The Committee believes that the newly launched
Pact for Skills can play an important role in supporting a fair and resilient recovery and shaping the local and regional authorities' (LRAs) efforts to create a skilled workforce for green and digital transformations.
"Investing in people is the best investment one can make. In order to achieve the EU's priorities and targets for the relaunch of economy in post-pandemic period, in the digital era and in the transition toward green economy, we must put our efforts in the development of skills of workforce and their resilience toward the continuously changing trends all regions are affected by. Therefore, the CoR opinion on Skills Agenda is for our communities, for their future in workforce and for the future of the EUs economy", rapporteur Mr Borboly says.
The CoR opinion stresses that working together with stakeholders at local and regional level is necessary for a better understanding of skills-related needs and opportunities in each city or region. The rapporteur suggests that the European Commission should directly support pilot projects at local level in the field of education and training.
"If the European Commission acts to build direct links with LRAs interested in fast-tracking EU funds for pilot projects, the actions could be carried out much more quickly and efficiently.

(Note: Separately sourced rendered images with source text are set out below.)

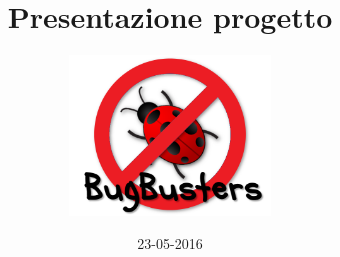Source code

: \documentclass[]{beamer}
\title{Presentazione progetto}
\author[BugBusters]{\includegraphics[width=0.4\textwidth]{logo.png}}
\date{23-05-2016}
\institute{Progetto MaaS}
\begin{document}
\graphicspath{ {res/img/} }



\end{document}
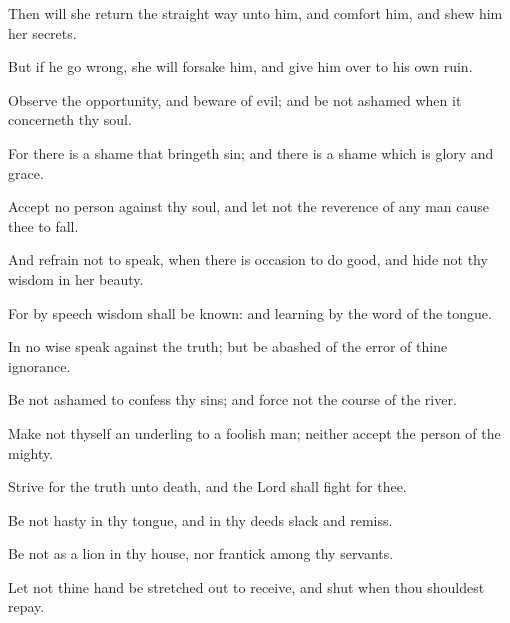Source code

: {\par }{\PP {}Then will she return the straight way unto him, and comfort him, and shew him her secrets.
\par }{\PP {}But if he go wrong, she will forsake him, and give him over to his own ruin.
\par }{\PP {}Observe the opportunity, and beware of evil; and be not ashamed when it concerneth thy soul.
\par }{\PP {}For there is a shame that bringeth sin; and there is a shame which is glory and grace.
\par }{\PP {}Accept no person against thy soul, and let not the reverence of any man cause thee to fall.
\par }{\PP {}And refrain not to speak, when there is occasion to do good, and hide not thy wisdom in her beauty.
\par }{\PP {}For by speech wisdom shall be known: and learning by the word of the tongue.
\par }{\PP {}In no wise speak against the truth; but be abashed of the error of thine ignorance.
\par }{\PP {}Be not ashamed to confess thy sins; and force not the course of the river.
\par }{\PP {}Make not thyself an underling to a foolish man; neither accept the person of the mighty.
\par }{\PP {}Strive for the truth unto death, and the Lord shall fight for thee.
\par }{\PP {}Be not hasty in thy tongue, and in thy deeds slack and remiss.
\par }{\PP {}Be not as a lion in thy house, nor frantick among thy servants.
\par }{\PP {}Let not thine hand be stretched out to receive, and shut when thou shouldest repay.

}
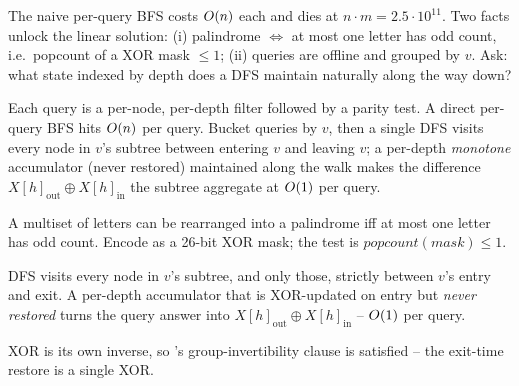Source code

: \begin{attemptgate}
The naive per-query BFS costs $\bigO{n}$ each and dies at $n\cdot m =
2.5\cdot 10^{11}$. Two facts unlock the linear solution: (i) palindrome
$\iff$ at most one letter has odd count, i.e.\ popcount of a XOR mask
$\le 1$; (ii) queries are offline and grouped by $v$. Ask: what state
indexed by depth does a DFS maintain naturally along the way down?
\end{attemptgate}

Each query is a per-node, per-depth filter followed by a parity test.
A direct per-query BFS hits $\bigO{n}$ per query. Bucket queries by
$v$, then a single DFS visits every node in $v$'s subtree between
entering $v$ and leaving $v$; a per-depth \emph{monotone} accumulator
(never restored) maintained along the walk makes the difference
$\mathit{X}[h]_{\mathrm{out}}\oplus\mathit{X}[h]_{\mathrm{in}}$ the
subtree aggregate at $\bigO{1}$ per query.

\begin{observation}
A multiset of letters can be rearranged into a palindrome iff at most
one letter has odd count. Encode as a 26-bit XOR mask; the test is
$\mathit{popcount}(\mathit{mask}) \le 1$.
\end{observation}
\begin{observation}
DFS visits every node in $v$'s subtree, and only those, strictly
between $v$'s entry and exit. A per-depth accumulator that is
XOR-updated on entry but \emph{never restored} turns the query answer
into $\mathit{X}[h]_{\mathrm{out}}\oplus\mathit{X}[h]_{\mathrm{in}}$ --
$\bigO{1}$ per query.
\end{observation}
\begin{observation}
XOR is its own inverse, so 's group-invertibility
clause is satisfied -- the exit-time restore is a single XOR.
\end{observation}

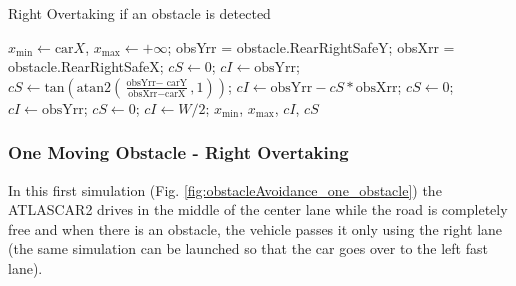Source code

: \documentclass[conference,11pt]{IEEEtran}
\begin{document}
\begin{algorithm}%
\caption{Right Overtaking if an obstacle is detected}
\small
\begin{algorithmic}[1]
  \State $x_\text{min} \gets \text{car}X $,  $x_\text{max} \gets +\infty$;
  \State obsYrr = obstacle.RearRightSafeY;
  \State obsXrr = obstacle.RearRightSafeX;
        \State $cS \gets 0$; $cI \gets \text{obsYrr}$;
        \Else
        \State $cS \gets \text{tan}(\text{atan2}(\frac{\text{obsYrr}-\text{ carY}}{\text{obsXrr}-\text{carX}},1))$;
        \State $cI \gets \text{obsYrr}-cS*\text{obsXrr}$;
        \EndIf
    \Else
    \State $cS \gets 0$; $cI \gets \text{obsYrr}$;
    \Else
        \State $cS \gets 0$; $cI \gets W/2$;
    \EndIf
    \EndIf
  \State \Return $x_\text{min}$, $x_\text{max}$, $cI$, $cS$
\EndFunction
\end{algorithmic}
\label{alg:rightOvertaking}
\end{algorithm}
%
%




\subsubsection{One Moving Obstacle - Right Overtaking}
In this first simulation
(Fig. \ref{fig:obstacleAvoidance_one_obstacle}) the ATLASCAR2 drives in the middle of the center lane while the road is completely free and when there is an obstacle, the vehicle passes it only using the right lane (the same simulation can be launched so that the car goes over to the left fast lane). 
\end{document}
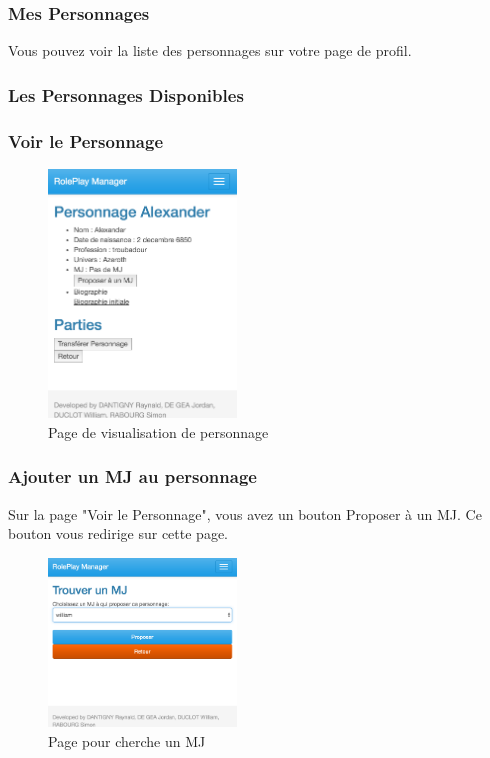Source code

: \documentclass[a4paper,oneside,10pt]{article}
\begin{document}
\subsubsection{Mes Personnages}
\label{MUMesPersonnages}

Vous pouvez voir la liste des personnages sur votre page de profil. 

\subsubsection{Les Personnages Disponibles}
\label{MULesPersonnagesDisponibles}


\subsubsection{Voir le Personnage}
\label{MUVoirLePersonnage}

\begin{figure}[H]
	\begin{center}
		\includegraphics[width=5cm]{images/manuel/voirpersonnage.png}  
		\caption{Page de visualisation de personnage}
	\end{center}
\end{figure}

\subsubsection{Ajouter un MJ au personnage}
\label{MUAjouterMJPersonnage}


Sur la page "Voir le Personnage", vous avez un bouton Proposer à un MJ. Ce bouton vous redirige sur cette page. 

\begin{figure}[H]
	\begin{center}
		\includegraphics[width=5cm]{images/manuel/trouverMJ.png}  
		\caption{Page pour cherche un MJ}
	\end{center}
\end{figure}
\end{document}
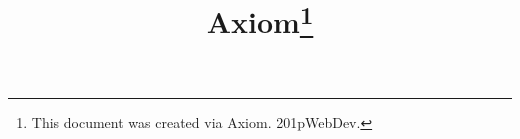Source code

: \documentclass[paper=a4, fontsize=11pt]{article} %
\begin{document}
\title{Axiom\thanks{This document was created via Axiom. 201pWebDev.}}

\maketitle
\end{document}
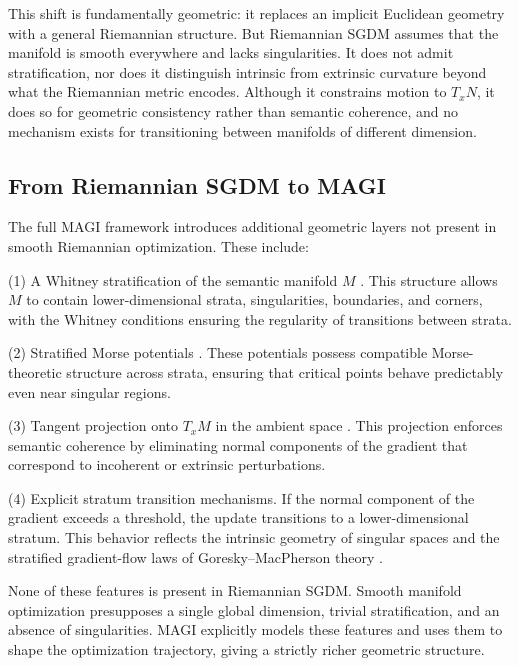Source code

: \documentclass[12pt]{article}
\begin{document}
This shift is fundamentally geometric: it replaces an implicit Euclidean geometry with a general Riemannian structure. But Riemannian SGDM assumes that the manifold is smooth everywhere and lacks singularities. It does not admit stratification, nor does it distinguish intrinsic from extrinsic curvature beyond what the Riemannian metric encodes. Although it constrains motion to $T_xN$, it does so for geometric consistency rather than semantic coherence, and no mechanism exists for transitioning between manifolds of different dimension.

\subsection*{From Riemannian SGDM to MAGI}

The full MAGI framework introduces additional geometric layers not present in smooth Riemannian optimization. These include:

(1) A Whitney stratification of the semantic manifold $M$ \citep{Whitney1965,Mather1973,GoreskyMacPherson1988}.  
This structure allows $M$ to contain lower-dimensional strata, singularities, boundaries, and corners, with the Whitney conditions ensuring the regularity of transitions between strata.

(2) Stratified Morse potentials \citep{GoreskyMacPherson1988,Milnor1963}.  
These potentials possess compatible Morse-theoretic structure across strata, ensuring that critical points behave predictably even near singular regions.

(3) Tangent projection onto $T_xM$ in the ambient space \citep{doCarmoRiemannian1992}.  
This projection enforces semantic coherence by eliminating normal components of the gradient that correspond to incoherent or extrinsic perturbations.

(4) Explicit stratum transition mechanisms.  
If the normal component of the gradient exceeds a threshold, the update transitions to a lower-dimensional stratum. This behavior reflects the intrinsic geometry of singular spaces and the stratified gradient-flow laws of Goresky–MacPherson theory \citep{GoreskyMacPherson1988}.

None of these features is present in Riemannian SGDM. Smooth manifold optimization presupposes a single global dimension, trivial stratification, and an absence of singularities. MAGI explicitly models these features and uses them to shape the optimization trajectory, giving a strictly richer geometric structure.
\end{document}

Local and regional partnerships between LRAs, expert groups, employers' representatives and education and training providers are also the most rapid way of understanding how regionally embedded skills acquisition works effectively. Such partnerships can drive local and regional change by building knowledge, understanding and trust and by involving all the different stakeholders", Mr Borboly suggests in an
interview published on the CoR website this week.
Mr Borboly's opinion warns that regional disparities created by the skills gap and mismatch in the EU are likely to be widened, if local and regional policies are not well designed and not financed accordingly. It highlights that any EU policy intervention must be in keeping with the regional context, and that a "one-size-fits-all" approach does not work.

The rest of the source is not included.